== Segment start ==

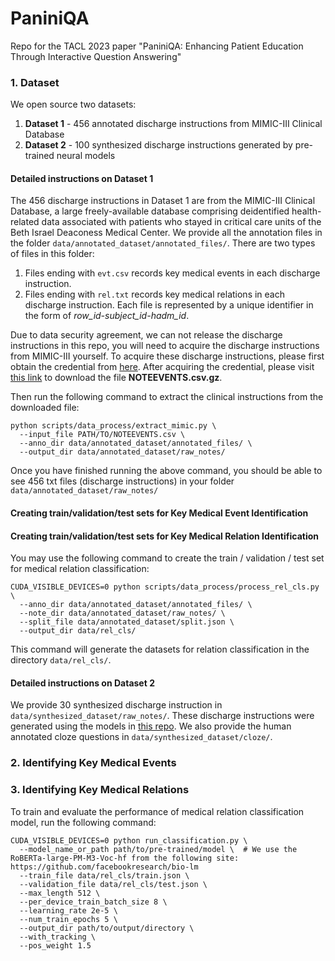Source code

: # PaniniQA
Repo for the TACL 2023 paper "PaniniQA: Enhancing Patient Education Through Interactive Question Answering"


### 1. Dataset 

We open source two datasets:

1. **Dataset 1** - 456 annotated discharge instructions from MIMIC-III Clinical Database
2. **Dataset 2** - 100 synthesized discharge instructions generated by pre-trained neural models

#### Detailed instructions on Dataset 1
The 456 discharge instructions in Dataset 1 are from the MIMIC-III Clinical Database, a large freely-available database comprising deidentified health-related data associated with patients who stayed in critical care units of the Beth Israel Deaconess Medical Center. 
We provide all the annotation files in the folder ```data/annotated_dataset/annotated_files/```. There are two types of files in this folder: 
1. Files ending with ```evt.csv``` records key medical events in each discharge instruction. 
2. Files ending with ```rel.txt``` records key medical relations in each discharge instruction.
Each file is represented by a unique identifier in the form of *row_id-subject_id-hadm_id*.

Due to data security agreement, we can not release the discharge instructions in this repo, you will need to acquire the discharge instructions from MIMIC-III yourself.
To acquire these discharge instructions, please first obtain the credential from [here](https://link-url-here.org).
After acquiring the credential, please visit [this link](https://physionet.org/content/mimiciii/1.4/NOTEEVENTS.csv.gz) to download the file **NOTEEVENTS.csv.gz**.

Then run the following command to extract the clinical instructions from the downloaded file:

```
python scripts/data_process/extract_mimic.py \
  --input_file PATH/TO/NOTEEVENTS.csv \
  --anno_dir data/annotated_dataset/annotated_files/ \
  --output_dir data/annotated_dataset/raw_notes/
```

Once you have finished running the above command, you should be able to see 456 txt files (discharge instructions) in your folder ```data/annotated_dataset/raw_notes/```

#### Creating train/validation/test sets for Key Medical Event Identification

#### Creating train/validation/test sets for Key Medical Relation Identification

You may use the following command to create the train / validation / test set for medical relation classification:

```
CUDA_VISIBLE_DEVICES=0 python scripts/data_process/process_rel_cls.py \
  --anno_dir data/annotated_dataset/annotated_files/ \
  --note_dir data/annotated_dataset/raw_notes/ \
  --split_file data/annotated_dataset/split.json \
  --output_dir data/rel_cls/
```

This command will generate the datasets for relation classification in the directory ```data/rel_cls/```.

#### Detailed instructions on Dataset 2


We provide 30 synthesized discharge instruction in ```data/synthesized_dataset/raw_notes/```. 
These discharge instructions were generated using the models in [this repo](https://github.com/pengshancai/AVS_gen).
We also provide the human annotated cloze questions in ```data/synthesized_dataset/cloze/```. 


### 2. Identifying Key Medical Events

### 3. Identifying Key Medical Relations

To train and evaluate the performance of medical relation classification model, run the following command:

```
CUDA_VISIBLE_DEVICES=0 python run_classification.py \
  --model_name_or_path path/to/pre-trained/model \  # We use the RoBERTa-large-PM-M3-Voc-hf from the following site: https://github.com/facebookresearch/bio-lm
  --train_file data/rel_cls/train.json \
  --validation_file data/rel_cls/test.json \
  --max_length 512 \
  --per_device_train_batch_size 8 \
  --learning_rate 2e-5 \
  --num_train_epochs 5 \
  --output_dir path/to/output/directory \
  --with_tracking \
  --pos_weight 1.5
```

== Segment end ==

What this task involves
Above this instruction are the records; retype exactly the lines from the one containing "Then run the" up to and including the one containing "#### Creating train/validation/test sets for Key Medical Event".

Reply
Then run the following command to extract the clinical instructions from the downloaded file:

```
python scripts/data_process/extract_mimic.py \
  --input_file PATH/TO/NOTEEVENTS.csv \
  --anno_dir data/annotated_dataset/annotated_files/ \
  --output_dir data/annotated_dataset/raw_notes/
```

Once you have finished running the above command, you should be able to see 456 txt files (discharge instructions) in your folder ```data/annotated_dataset/raw_notes/```

#### Creating train/validation/test sets for Key Medical Event Identification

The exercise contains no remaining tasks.